- **TASK OBJECTIVE**
A word-for-word copy of the entries, with images excluded, is the expected answer.

┌──

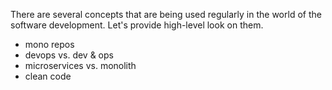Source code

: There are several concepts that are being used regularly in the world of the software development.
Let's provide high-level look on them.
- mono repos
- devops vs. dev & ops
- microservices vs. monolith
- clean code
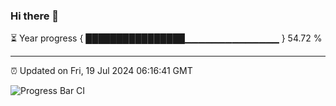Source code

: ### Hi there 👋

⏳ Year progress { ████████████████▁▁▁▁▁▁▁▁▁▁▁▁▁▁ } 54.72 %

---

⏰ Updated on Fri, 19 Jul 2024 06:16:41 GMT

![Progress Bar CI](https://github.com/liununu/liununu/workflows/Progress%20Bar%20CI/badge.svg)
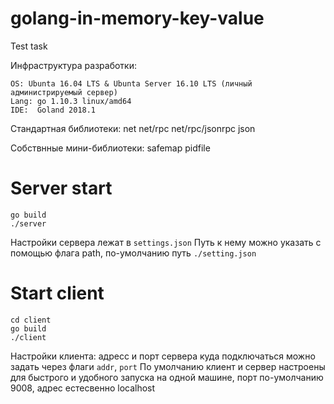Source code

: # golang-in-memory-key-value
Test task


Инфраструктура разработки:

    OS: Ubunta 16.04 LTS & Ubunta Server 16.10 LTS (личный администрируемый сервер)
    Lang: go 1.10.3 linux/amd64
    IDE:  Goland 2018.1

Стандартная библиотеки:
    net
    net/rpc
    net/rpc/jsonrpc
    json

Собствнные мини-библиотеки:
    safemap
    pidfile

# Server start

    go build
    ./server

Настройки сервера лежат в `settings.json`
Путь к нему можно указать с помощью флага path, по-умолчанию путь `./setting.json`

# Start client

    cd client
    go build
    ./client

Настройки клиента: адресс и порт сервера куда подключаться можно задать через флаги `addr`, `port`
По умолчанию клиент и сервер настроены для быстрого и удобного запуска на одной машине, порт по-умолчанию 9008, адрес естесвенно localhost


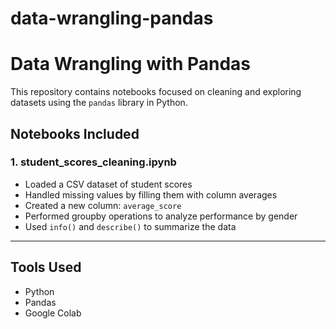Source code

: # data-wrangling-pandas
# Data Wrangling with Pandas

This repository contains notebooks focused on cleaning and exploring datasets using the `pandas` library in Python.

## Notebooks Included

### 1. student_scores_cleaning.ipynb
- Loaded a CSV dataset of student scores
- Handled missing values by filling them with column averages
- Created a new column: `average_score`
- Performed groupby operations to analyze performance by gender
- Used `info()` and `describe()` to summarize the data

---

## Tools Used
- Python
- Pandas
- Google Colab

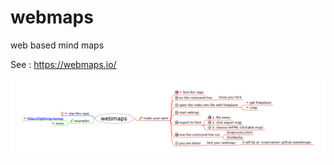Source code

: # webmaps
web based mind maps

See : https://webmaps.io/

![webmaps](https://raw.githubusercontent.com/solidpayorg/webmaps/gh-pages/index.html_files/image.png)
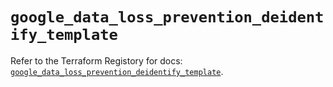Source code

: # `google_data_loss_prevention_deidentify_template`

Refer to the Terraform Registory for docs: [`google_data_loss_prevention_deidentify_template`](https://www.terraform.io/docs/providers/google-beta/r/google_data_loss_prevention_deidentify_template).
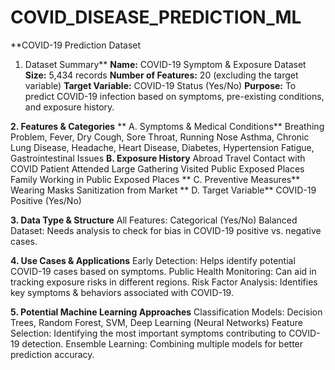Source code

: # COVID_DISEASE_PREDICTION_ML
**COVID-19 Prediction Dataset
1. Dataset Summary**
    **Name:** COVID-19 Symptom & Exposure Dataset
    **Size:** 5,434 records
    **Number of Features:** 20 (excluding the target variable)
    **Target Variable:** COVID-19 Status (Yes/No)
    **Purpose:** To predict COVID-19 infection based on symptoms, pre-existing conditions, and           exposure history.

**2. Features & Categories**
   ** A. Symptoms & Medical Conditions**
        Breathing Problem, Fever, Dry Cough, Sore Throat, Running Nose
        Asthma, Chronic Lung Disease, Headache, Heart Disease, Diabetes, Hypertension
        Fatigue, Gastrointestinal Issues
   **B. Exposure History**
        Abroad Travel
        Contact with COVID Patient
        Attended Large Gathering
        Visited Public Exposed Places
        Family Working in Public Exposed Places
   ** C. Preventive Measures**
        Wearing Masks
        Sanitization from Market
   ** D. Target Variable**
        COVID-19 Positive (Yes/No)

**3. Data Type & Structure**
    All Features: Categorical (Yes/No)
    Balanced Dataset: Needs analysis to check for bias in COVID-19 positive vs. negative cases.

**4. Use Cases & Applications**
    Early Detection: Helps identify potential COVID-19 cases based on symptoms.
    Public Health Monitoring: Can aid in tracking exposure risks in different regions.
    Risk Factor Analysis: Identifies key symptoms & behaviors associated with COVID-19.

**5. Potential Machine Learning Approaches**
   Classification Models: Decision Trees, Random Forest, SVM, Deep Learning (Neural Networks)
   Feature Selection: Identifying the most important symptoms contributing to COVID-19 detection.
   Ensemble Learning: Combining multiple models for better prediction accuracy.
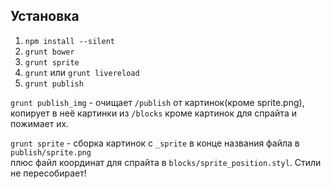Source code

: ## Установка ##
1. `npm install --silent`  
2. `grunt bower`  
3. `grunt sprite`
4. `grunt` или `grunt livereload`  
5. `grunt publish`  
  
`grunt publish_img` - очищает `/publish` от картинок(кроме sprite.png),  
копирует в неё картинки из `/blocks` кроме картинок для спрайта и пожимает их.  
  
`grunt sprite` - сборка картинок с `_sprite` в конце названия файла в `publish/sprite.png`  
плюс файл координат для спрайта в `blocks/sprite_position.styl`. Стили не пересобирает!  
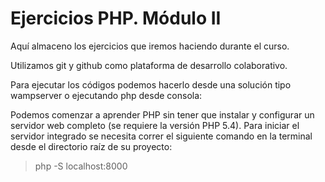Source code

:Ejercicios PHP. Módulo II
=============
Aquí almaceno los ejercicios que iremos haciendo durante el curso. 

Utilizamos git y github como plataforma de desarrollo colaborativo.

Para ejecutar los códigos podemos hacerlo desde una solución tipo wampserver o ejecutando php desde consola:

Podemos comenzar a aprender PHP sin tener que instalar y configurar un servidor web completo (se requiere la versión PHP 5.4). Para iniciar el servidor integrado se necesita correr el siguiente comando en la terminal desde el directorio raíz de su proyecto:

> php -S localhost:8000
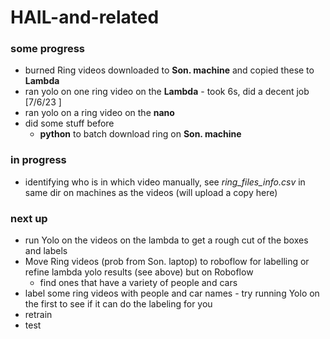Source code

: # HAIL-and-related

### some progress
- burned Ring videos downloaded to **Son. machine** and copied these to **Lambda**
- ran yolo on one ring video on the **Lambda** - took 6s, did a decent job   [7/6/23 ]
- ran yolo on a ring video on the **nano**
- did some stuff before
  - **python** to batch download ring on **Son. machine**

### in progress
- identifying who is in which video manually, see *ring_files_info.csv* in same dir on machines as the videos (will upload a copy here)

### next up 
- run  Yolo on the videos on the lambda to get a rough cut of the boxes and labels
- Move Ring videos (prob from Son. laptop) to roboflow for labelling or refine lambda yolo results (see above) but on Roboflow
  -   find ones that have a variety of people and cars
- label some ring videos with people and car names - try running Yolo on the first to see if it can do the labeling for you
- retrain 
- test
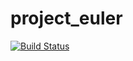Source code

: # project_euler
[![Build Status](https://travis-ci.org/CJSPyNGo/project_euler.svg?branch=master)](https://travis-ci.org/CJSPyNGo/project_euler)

└──

- **RESPONSE BELOW**
Source code

: There are several concepts that are being used regularly in the world of the software development.
Let's provide high-level look on them.
- mono repos
- devops vs. dev & ops
- microservices vs. monolith
- clean code
Source code

: ### Hi there 👋

⏳ Year progress { ████████████████▁▁▁▁▁▁▁▁▁▁▁▁▁▁ } 54.72 %

---

⏰ Updated on Fri, 19 Jul 2024 06:16:41 GMT

![Progress Bar CI](https://github.com/liununu/liununu/workflows/Progress%20Bar%20CI/badge.svg)
Source code

: # golang-in-memory-key-value
Test task


Инфраструктура разработки:

    OS: Ubunta 16.04 LTS & Ubunta Server 16.10 LTS (личный администрируемый сервер)
    Lang: go 1.10.3 linux/amd64
    IDE:  Goland 2018.1

Стандартная библиотеки:
    net
    net/rpc
    net/rpc/jsonrpc
    json

Собствнные мини-библиотеки:
    safemap
    pidfile

# Server start

    go build
    ./server

Настройки сервера лежат в `settings.json`
Путь к нему можно указать с помощью флага path, по-умолчанию путь `./setting.json`

# Start client

    cd client
    go build
    ./client

Настройки клиента: адресс и порт сервера куда подключаться можно задать через флаги `addr`, `port`
По умолчанию клиент и сервер настроены для быстрого и удобного запуска на одной машине, порт по-умолчанию 9008, адрес естесвенно localhost


Source code

: # data-wrangling-pandas
# Data Wrangling with Pandas

This repository contains notebooks focused on cleaning and exploring datasets using the `pandas` library in Python.

## Notebooks Included

### 1. student_scores_cleaning.ipynb
- Loaded a CSV dataset of student scores
- Handled missing values by filling them with column averages
- Created a new column: `average_score`
- Performed groupby operations to analyze performance by gender
- Used `info()` and `describe()` to summarize the data

---

## Tools Used
- Python
- Pandas
- Google Colab

Source code

: # webmaps
web based mind maps

See : https://webmaps.io/

![webmaps](https://raw.githubusercontent.com/solidpayorg/webmaps/gh-pages/index.html_files/image.png)
Source code

: # `google_data_loss_prevention_deidentify_template`

Refer to the Terraform Registory for docs: [`google_data_loss_prevention_deidentify_template`](https://www.terraform.io/docs/providers/google-beta/r/google_data_loss_prevention_deidentify_template).
Source code

: # COVID_DISEASE_PREDICTION_ML
**COVID-19 Prediction Dataset
1. Dataset Summary**
    **Name:** COVID-19 Symptom & Exposure Dataset
    **Size:** 5,434 records
    **Number of Features:** 20 (excluding the target variable)
    **Target Variable:** COVID-19 Status (Yes/No)
    **Purpose:** To predict COVID-19 infection based on symptoms, pre-existing conditions, and           exposure history.

**2. Features & Categories**
   ** A. Symptoms & Medical Conditions**
        Breathing Problem, Fever, Dry Cough, Sore Throat, Running Nose
        Asthma, Chronic Lung Disease, Headache, Heart Disease, Diabetes, Hypertension
        Fatigue, Gastrointestinal Issues
   **B. Exposure History**
        Abroad Travel
        Contact with COVID Patient
        Attended Large Gathering
        Visited Public Exposed Places
        Family Working in Public Exposed Places
   ** C. Preventive Measures**
        Wearing Masks
        Sanitization from Market
   ** D. Target Variable**
        COVID-19 Positive (Yes/No)

**3. Data Type & Structure**
    All Features: Categorical (Yes/No)
    Balanced Dataset: Needs analysis to check for bias in COVID-19 positive vs. negative cases.

**4. Use Cases & Applications**
    Early Detection: Helps identify potential COVID-19 cases based on symptoms.
    Public Health Monitoring: Can aid in tracking exposure risks in different regions.
    Risk Factor Analysis: Identifies key symptoms & behaviors associated with COVID-19.

**5. Potential Machine Learning Approaches**
   Classification Models: Decision Trees, Random Forest, SVM, Deep Learning (Neural Networks)
   Feature Selection: Identifying the most important symptoms contributing to COVID-19 detection.
   Ensemble Learning: Combining multiple models for better prediction accuracy.
Source code

: ## Установка ##
1. `npm install --silent`  
2. `grunt bower`  
3. `grunt sprite`
4. `grunt` или `grunt livereload`  
5. `grunt publish`  
  
`grunt publish_img` - очищает `/publish` от картинок(кроме sprite.png),  
копирует в неё картинки из `/blocks` кроме картинок для спрайта и пожимает их.  
  
`grunt sprite` - сборка картинок с `_sprite` в конце названия файла в `publish/sprite.png`  
плюс файл координат для спрайта в `blocks/sprite_position.styl`. Стили не пересобирает!  
Source code

:Ejercicios PHP. Módulo II
=============
Aquí almaceno los ejercicios que iremos haciendo durante el curso. 

Utilizamos git y github como plataforma de desarrollo colaborativo.

Para ejecutar los códigos podemos hacerlo desde una solución tipo wampserver o ejecutando php desde consola:

Podemos comenzar a aprender PHP sin tener que instalar y configurar un servidor web completo (se requiere la versión PHP 5.4). Para iniciar el servidor integrado se necesita correr el siguiente comando en la terminal desde el directorio raíz de su proyecto:

> php -S localhost:8000
Source code

: # HAIL-and-related

### some progress
- burned Ring videos downloaded to **Son. machine** and copied these to **Lambda**
- ran yolo on one ring video on the **Lambda** - took 6s, did a decent job   [7/6/23 ]
- ran yolo on a ring video on the **nano**
- did some stuff before
  - **python** to batch download ring on **Son. machine**

### in progress
- identifying who is in which video manually, see *ring_files_info.csv* in same dir on machines as the videos (will upload a copy here)

### next up 
- run  Yolo on the videos on the lambda to get a rough cut of the boxes and labels
- Move Ring videos (prob from Son. laptop) to roboflow for labelling or refine lambda yolo results (see above) but on Roboflow
  -   find ones that have a variety of people and cars
- label some ring videos with people and car names - try running Yolo on the first to see if it can do the labeling for you
- retrain 
- test
Source code

: # project_euler
[![Build Status](https://travis-ci.org/CJSPyNGo/project_euler.svg?branch=master)](https://travis-ci.org/CJSPyNGo/project_euler)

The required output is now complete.